Pensei no que me movia
e percebi que a alegria se fora...
Senti-me só.
Lembrei de encontros de amigos nos quais não fui
incluído..
Pensei em meu emprego e nas promoções que
não recebi...
Rememorei os amores que deixei passar...
Todas as mudanças que perdi,
vi pela janela,
crianças passando, tornando-se adultos...

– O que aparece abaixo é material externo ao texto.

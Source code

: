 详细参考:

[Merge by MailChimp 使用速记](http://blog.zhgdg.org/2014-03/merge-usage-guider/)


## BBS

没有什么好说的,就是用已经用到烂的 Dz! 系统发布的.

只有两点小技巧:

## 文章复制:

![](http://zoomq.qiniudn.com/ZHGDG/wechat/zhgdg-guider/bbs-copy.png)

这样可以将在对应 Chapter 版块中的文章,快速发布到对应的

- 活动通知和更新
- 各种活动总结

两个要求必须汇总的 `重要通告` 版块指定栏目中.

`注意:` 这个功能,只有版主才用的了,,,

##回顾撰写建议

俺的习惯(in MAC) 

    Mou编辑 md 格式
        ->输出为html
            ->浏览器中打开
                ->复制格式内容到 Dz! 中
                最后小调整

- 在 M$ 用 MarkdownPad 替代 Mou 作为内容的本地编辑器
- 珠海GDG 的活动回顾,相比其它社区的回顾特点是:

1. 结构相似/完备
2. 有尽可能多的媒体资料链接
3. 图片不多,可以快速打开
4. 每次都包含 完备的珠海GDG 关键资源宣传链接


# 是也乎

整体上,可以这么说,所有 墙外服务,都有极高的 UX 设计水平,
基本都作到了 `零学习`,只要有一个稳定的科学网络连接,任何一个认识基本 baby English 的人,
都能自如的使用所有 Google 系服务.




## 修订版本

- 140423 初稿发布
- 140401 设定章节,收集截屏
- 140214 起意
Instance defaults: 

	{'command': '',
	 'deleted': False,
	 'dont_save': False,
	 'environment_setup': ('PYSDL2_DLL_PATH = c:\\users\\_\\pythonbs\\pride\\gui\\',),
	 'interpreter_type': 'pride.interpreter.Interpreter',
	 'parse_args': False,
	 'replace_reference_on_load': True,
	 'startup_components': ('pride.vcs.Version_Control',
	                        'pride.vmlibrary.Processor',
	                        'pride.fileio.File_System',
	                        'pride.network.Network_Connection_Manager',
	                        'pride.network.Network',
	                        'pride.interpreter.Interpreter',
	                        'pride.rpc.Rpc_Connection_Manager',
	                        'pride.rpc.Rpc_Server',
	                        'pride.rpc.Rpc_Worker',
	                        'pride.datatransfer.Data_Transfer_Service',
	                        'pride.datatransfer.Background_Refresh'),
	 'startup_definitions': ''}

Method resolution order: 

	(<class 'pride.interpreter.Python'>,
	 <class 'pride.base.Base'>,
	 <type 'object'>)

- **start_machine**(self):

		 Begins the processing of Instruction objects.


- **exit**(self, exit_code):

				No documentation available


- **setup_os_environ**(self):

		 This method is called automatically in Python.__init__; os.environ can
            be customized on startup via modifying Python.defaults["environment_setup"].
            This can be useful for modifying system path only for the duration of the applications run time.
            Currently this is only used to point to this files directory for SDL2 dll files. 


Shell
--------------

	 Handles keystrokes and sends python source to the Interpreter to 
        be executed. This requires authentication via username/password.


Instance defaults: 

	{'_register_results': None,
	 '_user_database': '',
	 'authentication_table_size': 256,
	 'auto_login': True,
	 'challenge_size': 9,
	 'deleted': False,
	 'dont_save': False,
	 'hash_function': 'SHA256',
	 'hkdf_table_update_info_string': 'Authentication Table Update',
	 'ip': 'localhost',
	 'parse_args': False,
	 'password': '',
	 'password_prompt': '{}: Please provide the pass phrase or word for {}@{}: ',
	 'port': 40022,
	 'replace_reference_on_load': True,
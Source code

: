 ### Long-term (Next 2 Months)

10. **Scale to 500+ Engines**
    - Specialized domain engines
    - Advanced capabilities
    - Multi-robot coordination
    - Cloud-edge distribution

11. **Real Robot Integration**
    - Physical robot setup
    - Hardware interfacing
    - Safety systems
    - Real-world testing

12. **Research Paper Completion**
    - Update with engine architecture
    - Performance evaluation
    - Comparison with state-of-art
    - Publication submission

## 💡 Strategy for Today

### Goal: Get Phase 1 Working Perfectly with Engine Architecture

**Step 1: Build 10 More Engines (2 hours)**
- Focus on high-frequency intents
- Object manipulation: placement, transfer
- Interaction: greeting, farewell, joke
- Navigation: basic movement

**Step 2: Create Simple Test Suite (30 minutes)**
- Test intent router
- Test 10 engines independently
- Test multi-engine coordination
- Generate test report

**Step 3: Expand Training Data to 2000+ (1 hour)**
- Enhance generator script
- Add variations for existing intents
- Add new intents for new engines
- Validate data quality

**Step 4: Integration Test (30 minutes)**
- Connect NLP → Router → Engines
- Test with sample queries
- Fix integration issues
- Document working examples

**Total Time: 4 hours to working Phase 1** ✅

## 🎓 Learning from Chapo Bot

Momentos de amor ou carinho que não vivi, porque
fugi...
Elogios à pessoas importantes para mim que não
falei...
Senti-me num último instante de meus momentos,
no qual toda essa tristeza e falta de alegria,
me aguçaram para a realidade:
que adianta subir montanhas,
transpor barreiras,
quando não há ao lado alguém para compartilhar,
(porque essas conquistas são impecilhos para contatos)
seja quem for: amigos, parentes, companheira...
Preciso descer do alto, de onde estou e me aproximar
de quem amo e não tenho coragem de dizer.
Em atos é fácil comprar conforto, oferecer
carinho...
Mas que minhas palavras digam enfim:
Amo você...
Preciso de você...
Olhando minha figura, percebi um sorriso,
que surgiu do nada,
talvez da esperança que essa tristeza mostrou
ao indicar que onde ela estava, a vida queria entrar!
Então eu lhe pergunto:
Onde a tristeza habita em sua vida???